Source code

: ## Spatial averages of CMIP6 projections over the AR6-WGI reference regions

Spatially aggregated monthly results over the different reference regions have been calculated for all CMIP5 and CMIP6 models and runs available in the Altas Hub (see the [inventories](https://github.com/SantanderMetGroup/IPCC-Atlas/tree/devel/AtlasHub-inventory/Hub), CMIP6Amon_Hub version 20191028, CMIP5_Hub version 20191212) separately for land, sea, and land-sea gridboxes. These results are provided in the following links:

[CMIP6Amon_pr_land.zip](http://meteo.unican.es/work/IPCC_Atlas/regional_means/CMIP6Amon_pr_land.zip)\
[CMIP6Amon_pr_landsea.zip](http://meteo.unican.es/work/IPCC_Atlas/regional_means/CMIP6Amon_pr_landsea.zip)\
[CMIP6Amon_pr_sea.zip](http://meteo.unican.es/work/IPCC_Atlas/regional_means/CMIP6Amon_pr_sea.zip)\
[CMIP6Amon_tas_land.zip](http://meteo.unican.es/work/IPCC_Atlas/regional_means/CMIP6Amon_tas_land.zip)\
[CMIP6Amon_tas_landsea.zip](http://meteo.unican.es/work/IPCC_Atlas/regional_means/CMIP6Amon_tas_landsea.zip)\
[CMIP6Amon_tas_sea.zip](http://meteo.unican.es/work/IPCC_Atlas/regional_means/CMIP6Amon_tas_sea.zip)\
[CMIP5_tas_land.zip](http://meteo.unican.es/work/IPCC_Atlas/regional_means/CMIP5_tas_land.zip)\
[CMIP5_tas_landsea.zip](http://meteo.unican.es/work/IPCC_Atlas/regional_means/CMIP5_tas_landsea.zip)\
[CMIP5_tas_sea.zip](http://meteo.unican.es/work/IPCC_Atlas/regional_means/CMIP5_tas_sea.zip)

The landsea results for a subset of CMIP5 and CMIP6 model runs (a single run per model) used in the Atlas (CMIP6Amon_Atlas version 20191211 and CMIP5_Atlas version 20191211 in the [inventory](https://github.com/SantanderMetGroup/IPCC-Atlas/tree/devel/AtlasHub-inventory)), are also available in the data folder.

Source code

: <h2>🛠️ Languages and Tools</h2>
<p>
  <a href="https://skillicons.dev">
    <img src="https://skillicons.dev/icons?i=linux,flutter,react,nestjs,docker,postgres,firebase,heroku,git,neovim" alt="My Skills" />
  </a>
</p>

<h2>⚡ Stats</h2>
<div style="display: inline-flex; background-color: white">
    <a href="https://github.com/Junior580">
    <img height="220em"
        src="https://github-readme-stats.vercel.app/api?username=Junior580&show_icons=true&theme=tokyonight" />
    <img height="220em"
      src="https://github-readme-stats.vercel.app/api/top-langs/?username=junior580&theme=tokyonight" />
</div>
■ ■ ■ ■ ■
From the top of the material above, print every line exactly, ending with the line that holds "AR6-WGI reference regions".

§ Result of the task
Source code

: ## Spatial averages of CMIP6 projections over the AR6-WGI reference regions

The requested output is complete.